RP: Let's talk a little bit about your mother. And can you pronounce her first name for us?

JN: What was that?

RP: Her first name?

JN: It's Kagi Ikehara. That's her maiden... so she became Kagi Nakada so it was Kagi Ikehara Nakada.

RP: Okay, and so your dad goes back to Okinawa and finds his bride. They get married there and then they come back here.

JN: Yeah.

RP: In 1916. Tell us about your mother. Share some reminiscences about your mother.

JN: Well, I think she was a very peaceful person and she was very hard-working. And she's very demanding and she didn't like the wifely things that women do like cleaning the house and all this, so she delegated a lot of the work to the kids in the family. And so my older brother said that... I'm way back down below so he says, "You're lucky you didn't have to change diapers and clean the house and cook." Because my mother wanted to be out on the farm with my father and work on the farm.

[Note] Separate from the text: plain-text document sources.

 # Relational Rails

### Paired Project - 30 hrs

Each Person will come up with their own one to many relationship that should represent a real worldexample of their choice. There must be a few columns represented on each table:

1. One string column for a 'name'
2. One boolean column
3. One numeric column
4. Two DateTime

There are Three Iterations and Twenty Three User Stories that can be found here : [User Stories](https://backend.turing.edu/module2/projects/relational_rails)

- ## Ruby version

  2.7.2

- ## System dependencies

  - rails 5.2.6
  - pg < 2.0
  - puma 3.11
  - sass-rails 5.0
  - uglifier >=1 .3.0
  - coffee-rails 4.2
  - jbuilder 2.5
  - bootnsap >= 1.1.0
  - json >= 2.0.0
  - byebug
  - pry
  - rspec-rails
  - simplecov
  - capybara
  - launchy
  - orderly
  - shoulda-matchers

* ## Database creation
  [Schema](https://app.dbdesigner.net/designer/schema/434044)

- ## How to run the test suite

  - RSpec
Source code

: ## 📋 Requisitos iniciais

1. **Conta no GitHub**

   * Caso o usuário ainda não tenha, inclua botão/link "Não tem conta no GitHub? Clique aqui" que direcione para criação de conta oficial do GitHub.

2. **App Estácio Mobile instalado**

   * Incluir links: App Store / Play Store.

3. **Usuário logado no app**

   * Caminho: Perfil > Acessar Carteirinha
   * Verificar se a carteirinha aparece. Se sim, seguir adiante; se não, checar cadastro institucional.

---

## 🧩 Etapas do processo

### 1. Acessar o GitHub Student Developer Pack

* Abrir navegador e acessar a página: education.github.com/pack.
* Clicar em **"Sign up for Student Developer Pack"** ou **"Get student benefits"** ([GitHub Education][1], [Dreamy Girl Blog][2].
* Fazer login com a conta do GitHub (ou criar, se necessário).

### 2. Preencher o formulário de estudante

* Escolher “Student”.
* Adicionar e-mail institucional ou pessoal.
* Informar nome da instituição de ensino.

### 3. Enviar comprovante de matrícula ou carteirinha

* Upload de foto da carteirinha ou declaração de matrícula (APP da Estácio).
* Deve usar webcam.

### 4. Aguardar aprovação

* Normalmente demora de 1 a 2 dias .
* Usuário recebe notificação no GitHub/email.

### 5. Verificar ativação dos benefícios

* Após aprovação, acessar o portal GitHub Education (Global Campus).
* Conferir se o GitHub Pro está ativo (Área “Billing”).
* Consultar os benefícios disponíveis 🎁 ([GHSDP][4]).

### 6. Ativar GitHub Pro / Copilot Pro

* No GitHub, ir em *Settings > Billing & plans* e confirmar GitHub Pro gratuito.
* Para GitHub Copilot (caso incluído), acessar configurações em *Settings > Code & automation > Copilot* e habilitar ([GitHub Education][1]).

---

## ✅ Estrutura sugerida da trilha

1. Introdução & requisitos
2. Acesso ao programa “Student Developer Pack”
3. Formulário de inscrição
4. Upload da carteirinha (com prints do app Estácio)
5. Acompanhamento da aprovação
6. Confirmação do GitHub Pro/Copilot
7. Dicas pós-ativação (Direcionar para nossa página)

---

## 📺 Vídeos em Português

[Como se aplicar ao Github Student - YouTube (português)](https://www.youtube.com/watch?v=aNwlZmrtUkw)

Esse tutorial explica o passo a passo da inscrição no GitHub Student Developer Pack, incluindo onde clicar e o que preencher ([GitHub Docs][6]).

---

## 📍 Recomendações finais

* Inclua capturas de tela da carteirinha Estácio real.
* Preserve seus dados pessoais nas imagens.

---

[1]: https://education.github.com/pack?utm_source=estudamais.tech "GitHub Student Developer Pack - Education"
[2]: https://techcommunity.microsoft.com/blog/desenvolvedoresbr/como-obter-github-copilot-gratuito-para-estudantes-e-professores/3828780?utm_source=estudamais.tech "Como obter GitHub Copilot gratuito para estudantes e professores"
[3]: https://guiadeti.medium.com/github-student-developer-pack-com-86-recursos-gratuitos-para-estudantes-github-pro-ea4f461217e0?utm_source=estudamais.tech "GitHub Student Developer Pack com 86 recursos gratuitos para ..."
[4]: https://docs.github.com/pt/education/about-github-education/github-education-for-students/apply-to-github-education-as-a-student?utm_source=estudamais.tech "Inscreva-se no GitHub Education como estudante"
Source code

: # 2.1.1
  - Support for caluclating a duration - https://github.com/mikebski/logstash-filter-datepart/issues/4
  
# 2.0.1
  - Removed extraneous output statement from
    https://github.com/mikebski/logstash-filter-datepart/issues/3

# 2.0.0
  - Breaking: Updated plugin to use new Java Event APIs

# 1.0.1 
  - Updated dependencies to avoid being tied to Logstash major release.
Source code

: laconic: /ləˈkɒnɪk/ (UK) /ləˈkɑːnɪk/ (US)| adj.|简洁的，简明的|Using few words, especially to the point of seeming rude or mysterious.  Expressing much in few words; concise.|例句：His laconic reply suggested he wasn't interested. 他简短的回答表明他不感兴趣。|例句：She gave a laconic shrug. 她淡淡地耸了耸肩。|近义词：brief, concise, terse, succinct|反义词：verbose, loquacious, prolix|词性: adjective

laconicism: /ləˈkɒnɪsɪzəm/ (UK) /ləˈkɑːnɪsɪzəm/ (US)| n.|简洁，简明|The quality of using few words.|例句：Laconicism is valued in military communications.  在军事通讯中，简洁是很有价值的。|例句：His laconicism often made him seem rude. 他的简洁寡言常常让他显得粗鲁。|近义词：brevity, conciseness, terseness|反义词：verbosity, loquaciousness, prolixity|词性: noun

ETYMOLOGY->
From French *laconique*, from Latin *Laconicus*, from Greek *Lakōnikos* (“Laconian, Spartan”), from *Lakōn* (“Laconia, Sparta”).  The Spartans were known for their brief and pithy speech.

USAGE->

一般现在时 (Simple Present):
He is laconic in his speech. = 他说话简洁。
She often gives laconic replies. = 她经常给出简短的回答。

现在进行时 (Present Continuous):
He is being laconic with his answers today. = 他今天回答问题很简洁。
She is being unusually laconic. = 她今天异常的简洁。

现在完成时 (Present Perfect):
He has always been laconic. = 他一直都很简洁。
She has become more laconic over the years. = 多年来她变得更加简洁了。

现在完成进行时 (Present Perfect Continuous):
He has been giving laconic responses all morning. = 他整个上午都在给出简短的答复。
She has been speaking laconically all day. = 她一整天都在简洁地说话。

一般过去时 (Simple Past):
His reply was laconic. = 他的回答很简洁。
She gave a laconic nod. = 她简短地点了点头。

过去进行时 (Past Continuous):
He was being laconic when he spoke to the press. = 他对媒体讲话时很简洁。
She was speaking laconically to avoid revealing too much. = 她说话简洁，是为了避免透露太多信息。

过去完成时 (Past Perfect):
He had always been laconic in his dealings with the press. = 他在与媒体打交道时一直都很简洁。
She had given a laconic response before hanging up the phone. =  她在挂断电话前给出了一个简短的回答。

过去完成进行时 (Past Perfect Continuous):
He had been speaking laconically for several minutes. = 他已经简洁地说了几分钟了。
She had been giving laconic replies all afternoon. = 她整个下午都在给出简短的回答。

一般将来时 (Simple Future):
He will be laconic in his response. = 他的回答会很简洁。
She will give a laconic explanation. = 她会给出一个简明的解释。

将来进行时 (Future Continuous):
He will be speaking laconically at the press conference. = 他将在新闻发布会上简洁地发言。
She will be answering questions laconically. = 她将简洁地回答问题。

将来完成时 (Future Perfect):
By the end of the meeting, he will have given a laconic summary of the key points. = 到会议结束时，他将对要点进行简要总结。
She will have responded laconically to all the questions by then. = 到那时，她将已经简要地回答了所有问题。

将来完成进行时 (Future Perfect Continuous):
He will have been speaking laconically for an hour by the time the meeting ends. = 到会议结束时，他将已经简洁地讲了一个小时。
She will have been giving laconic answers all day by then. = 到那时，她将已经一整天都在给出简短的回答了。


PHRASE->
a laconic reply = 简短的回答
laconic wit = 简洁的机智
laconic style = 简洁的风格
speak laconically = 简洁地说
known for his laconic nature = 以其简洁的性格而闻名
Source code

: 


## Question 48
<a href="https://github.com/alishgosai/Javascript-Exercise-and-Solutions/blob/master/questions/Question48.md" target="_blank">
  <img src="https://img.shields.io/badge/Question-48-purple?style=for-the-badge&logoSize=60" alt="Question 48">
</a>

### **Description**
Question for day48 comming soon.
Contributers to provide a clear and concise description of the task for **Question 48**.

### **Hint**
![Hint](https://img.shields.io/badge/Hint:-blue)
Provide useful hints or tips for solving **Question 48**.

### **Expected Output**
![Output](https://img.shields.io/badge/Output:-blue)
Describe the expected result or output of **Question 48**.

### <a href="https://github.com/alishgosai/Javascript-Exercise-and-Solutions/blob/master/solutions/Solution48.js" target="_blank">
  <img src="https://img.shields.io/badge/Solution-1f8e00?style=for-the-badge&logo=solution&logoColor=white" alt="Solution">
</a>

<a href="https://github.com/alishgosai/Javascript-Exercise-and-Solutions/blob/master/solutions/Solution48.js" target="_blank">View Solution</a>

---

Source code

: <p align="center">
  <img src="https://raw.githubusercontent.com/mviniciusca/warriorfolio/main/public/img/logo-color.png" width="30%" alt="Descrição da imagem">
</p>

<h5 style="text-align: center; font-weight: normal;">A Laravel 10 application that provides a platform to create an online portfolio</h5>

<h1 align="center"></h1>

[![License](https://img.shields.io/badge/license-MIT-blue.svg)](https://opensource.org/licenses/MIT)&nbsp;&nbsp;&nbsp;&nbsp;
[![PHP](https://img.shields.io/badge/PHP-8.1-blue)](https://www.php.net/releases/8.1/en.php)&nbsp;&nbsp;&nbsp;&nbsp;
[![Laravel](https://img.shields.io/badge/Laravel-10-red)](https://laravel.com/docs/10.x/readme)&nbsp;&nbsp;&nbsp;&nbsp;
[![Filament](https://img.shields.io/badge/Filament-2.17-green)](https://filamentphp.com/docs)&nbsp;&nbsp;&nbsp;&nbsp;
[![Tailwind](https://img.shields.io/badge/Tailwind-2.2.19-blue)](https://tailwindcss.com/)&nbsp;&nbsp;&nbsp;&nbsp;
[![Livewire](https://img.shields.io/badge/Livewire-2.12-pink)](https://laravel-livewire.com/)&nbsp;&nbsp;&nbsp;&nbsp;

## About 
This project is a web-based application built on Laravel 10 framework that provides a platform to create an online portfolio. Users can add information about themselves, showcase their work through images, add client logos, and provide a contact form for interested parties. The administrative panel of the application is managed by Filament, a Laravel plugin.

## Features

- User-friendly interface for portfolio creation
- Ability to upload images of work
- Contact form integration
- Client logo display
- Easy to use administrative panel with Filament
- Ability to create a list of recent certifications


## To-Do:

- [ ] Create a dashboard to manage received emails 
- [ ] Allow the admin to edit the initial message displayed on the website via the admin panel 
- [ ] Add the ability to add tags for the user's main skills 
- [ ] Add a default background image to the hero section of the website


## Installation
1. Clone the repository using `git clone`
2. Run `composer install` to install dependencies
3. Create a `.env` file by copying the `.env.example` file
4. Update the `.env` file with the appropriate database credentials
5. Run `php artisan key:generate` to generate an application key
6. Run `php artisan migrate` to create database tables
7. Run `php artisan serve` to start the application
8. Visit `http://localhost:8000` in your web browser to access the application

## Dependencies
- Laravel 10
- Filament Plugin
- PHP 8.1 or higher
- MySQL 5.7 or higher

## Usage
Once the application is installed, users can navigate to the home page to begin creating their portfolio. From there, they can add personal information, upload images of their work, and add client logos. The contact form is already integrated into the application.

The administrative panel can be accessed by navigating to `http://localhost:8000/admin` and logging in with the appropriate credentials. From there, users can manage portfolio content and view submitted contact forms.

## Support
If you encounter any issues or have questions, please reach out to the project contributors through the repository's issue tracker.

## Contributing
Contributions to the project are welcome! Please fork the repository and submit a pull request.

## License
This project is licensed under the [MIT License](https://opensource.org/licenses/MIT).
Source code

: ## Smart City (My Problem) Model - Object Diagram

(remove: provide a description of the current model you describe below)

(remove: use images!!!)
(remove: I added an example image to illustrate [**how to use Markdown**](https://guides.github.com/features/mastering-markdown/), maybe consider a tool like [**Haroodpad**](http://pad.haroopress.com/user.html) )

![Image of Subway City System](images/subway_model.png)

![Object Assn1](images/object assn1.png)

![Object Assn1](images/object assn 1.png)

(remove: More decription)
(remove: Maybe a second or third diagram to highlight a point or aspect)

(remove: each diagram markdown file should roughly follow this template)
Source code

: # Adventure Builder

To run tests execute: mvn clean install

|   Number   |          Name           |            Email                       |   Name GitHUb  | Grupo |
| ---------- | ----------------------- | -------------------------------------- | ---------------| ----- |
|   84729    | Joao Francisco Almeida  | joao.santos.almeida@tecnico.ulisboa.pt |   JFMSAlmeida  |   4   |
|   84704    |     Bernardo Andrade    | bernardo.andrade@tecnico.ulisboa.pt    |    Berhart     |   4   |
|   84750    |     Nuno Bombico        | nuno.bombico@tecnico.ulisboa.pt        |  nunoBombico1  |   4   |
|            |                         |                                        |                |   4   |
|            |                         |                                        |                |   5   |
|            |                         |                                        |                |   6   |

So that's what I remember about my mother and then also when they went back to Japan in the 1920s, even in America the women didn't have any rights. But she said she wanted all her children to be born in America so that's why we came back to America. Now isn't that crazy? So that's one thing I remember about my mother is, you know, when she has her thoughts and she's saying this is what it is going to be, that's what it is. [Laughs]

RP: She kind of wore the pants in the family.

JN: Yeah, oh yeah, she demanded a lot of things and my father listened to her. [Laughs]

RP: That's unusual for that time.

JN: Oh yeah, in the '20s and '30s, women didn't have any rights at all and especially in America and in Japan it was worse yet. The women didn't get their rights way after, way, way after America did. So it's really a crazy culture. [Laughs]

RP: And where did your mother and father settle when they came over in 1916?

JN: They first settled in the Los Angeles area and it's an area called Fruitland and it's between Vernon and Maywood in California in the Los Angeles area. And that's where they did their farming.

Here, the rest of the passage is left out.